(Beginning of Data records)

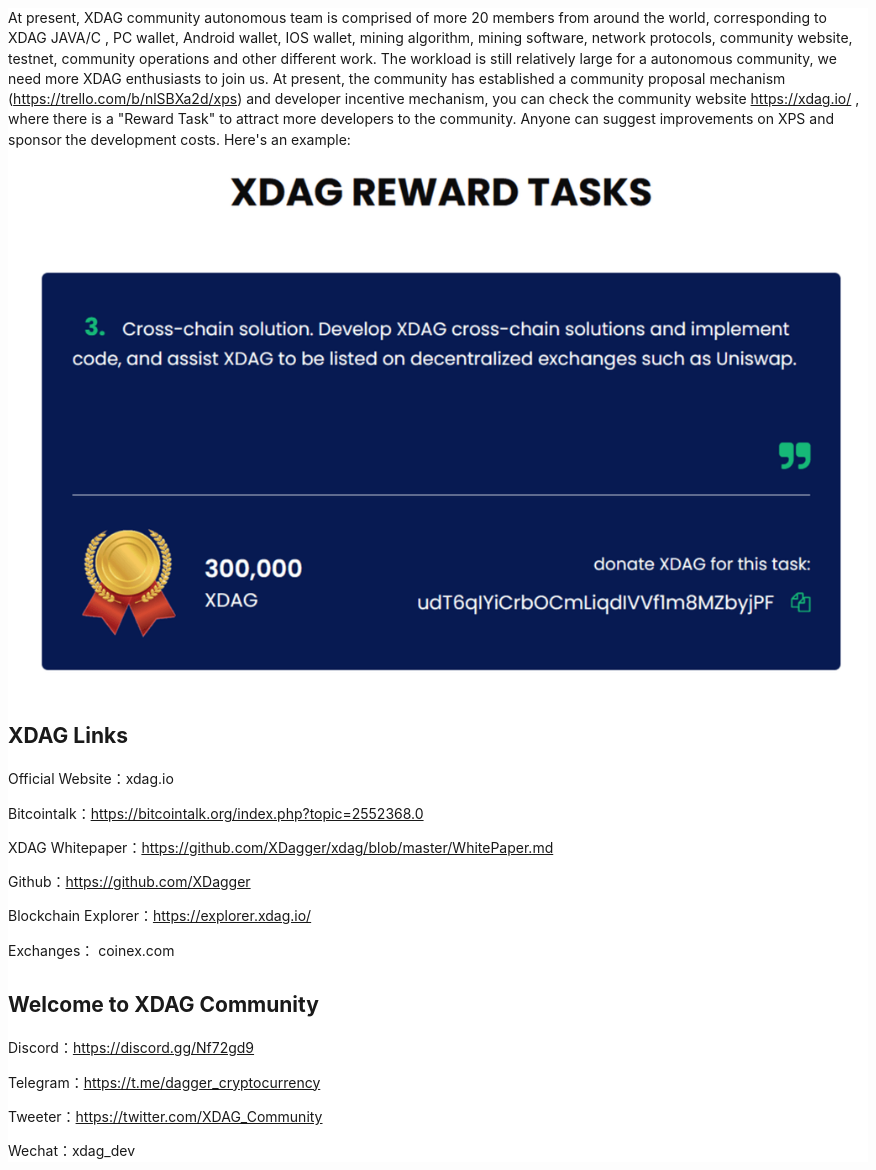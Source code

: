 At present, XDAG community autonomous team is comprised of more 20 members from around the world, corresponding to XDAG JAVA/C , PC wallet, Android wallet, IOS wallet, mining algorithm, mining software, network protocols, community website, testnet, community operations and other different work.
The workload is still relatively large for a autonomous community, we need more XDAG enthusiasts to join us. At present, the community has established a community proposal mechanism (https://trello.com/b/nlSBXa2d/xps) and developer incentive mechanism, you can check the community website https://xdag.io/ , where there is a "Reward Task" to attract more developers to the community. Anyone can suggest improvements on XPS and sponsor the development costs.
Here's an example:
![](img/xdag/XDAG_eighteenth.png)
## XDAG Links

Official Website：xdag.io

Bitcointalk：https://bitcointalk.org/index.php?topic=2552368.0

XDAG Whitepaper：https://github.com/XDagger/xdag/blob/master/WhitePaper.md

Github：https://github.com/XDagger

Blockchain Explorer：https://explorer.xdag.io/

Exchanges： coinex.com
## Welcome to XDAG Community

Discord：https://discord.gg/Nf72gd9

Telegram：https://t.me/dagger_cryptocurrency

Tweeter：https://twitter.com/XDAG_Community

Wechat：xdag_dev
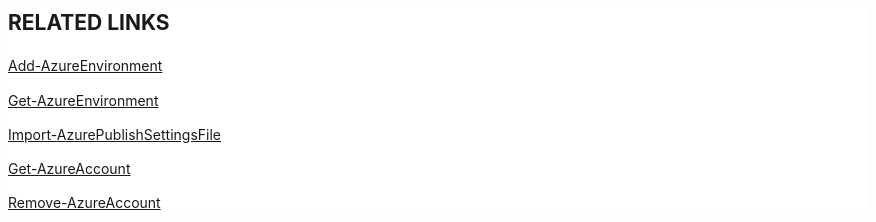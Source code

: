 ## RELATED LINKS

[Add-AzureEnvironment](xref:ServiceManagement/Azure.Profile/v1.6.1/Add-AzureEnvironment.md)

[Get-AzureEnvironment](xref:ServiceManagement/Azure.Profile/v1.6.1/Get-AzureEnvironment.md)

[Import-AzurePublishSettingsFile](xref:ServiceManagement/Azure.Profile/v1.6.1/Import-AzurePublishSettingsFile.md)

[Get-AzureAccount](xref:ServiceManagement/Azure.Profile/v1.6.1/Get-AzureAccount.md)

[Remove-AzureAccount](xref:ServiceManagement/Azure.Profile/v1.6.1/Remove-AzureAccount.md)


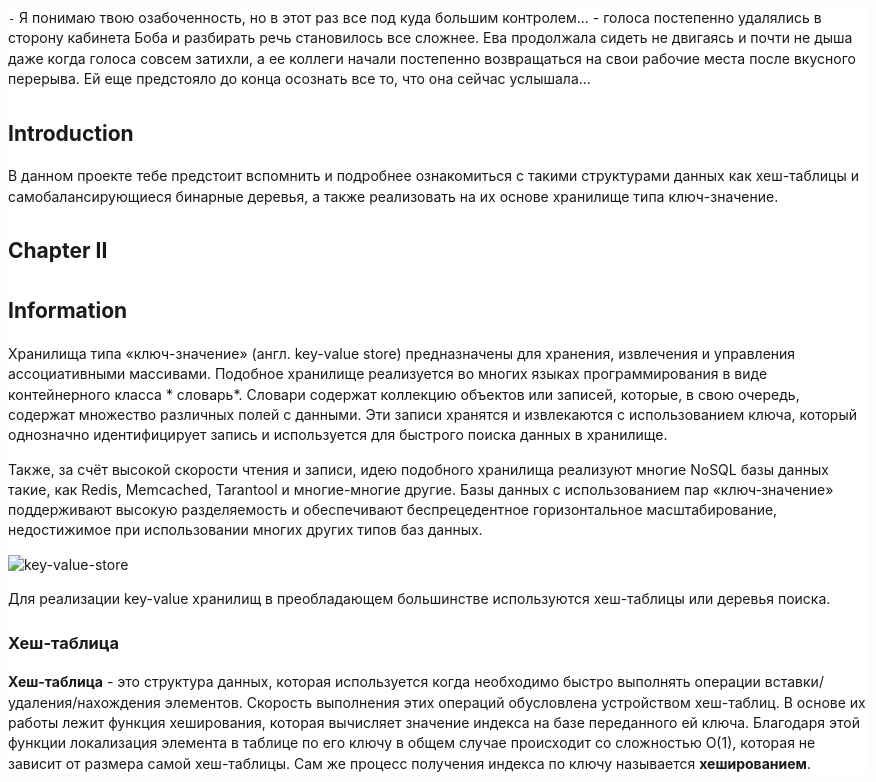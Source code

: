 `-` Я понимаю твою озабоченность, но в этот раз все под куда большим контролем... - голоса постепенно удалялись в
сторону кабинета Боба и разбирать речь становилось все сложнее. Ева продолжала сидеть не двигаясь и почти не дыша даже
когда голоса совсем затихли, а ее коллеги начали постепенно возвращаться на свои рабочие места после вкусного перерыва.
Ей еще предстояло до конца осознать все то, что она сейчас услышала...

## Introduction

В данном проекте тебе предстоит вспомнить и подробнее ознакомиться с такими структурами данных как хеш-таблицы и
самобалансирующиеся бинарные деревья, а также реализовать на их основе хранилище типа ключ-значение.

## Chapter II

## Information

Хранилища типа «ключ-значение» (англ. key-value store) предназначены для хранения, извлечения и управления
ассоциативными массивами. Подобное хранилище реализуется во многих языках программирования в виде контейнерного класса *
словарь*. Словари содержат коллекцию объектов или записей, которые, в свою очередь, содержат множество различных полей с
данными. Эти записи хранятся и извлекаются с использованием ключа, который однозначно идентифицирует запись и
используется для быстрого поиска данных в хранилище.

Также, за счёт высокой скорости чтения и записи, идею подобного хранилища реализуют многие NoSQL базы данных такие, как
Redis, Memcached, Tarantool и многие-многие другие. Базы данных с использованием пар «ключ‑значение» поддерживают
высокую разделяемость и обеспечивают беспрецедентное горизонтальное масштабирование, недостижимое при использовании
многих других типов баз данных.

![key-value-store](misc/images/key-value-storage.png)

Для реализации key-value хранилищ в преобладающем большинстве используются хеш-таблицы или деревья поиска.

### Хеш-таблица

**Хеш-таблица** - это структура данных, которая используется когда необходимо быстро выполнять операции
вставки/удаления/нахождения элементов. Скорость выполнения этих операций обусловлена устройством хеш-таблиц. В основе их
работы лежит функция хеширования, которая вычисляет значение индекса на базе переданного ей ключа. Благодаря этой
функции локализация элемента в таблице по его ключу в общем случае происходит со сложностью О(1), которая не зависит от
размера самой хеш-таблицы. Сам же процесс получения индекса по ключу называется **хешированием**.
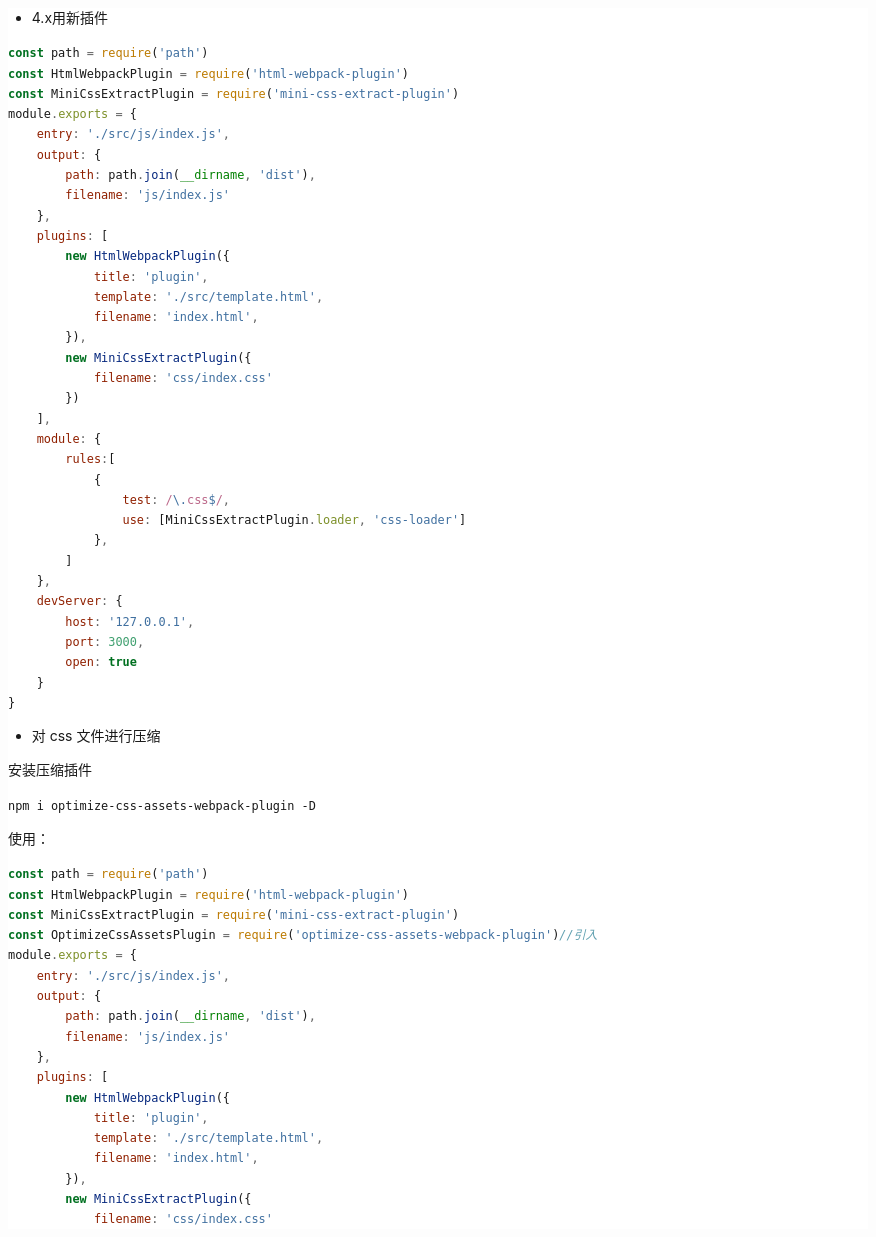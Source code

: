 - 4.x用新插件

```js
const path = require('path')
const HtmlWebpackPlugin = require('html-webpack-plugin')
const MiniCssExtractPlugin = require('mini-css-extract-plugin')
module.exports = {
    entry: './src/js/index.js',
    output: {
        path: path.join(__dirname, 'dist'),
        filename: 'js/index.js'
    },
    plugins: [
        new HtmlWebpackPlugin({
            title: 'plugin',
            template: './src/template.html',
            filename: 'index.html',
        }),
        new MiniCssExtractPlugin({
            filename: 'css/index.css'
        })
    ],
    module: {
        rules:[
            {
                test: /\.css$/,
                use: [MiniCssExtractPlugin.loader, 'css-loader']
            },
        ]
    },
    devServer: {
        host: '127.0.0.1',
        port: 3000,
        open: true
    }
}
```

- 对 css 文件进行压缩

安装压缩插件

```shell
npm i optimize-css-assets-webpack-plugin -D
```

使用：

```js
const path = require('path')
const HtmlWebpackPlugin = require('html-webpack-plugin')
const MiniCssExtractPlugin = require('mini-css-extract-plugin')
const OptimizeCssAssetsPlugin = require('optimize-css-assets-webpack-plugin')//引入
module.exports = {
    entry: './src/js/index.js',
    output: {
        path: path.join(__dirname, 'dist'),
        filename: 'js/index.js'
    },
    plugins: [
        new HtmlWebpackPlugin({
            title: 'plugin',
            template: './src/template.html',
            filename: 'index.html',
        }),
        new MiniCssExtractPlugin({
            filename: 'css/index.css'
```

(End of Data records)

Go through the entries above, and wherever a line holds the word "AzureEnvironment", copy that line.

[Add-AzureEnvironment](xref:ServiceManagement/Azure.Profile/v1.6.1/Add-AzureEnvironment.md)
[Get-AzureEnvironment](xref:ServiceManagement/Azure.Profile/v1.6.1/Get-AzureEnvironment.md)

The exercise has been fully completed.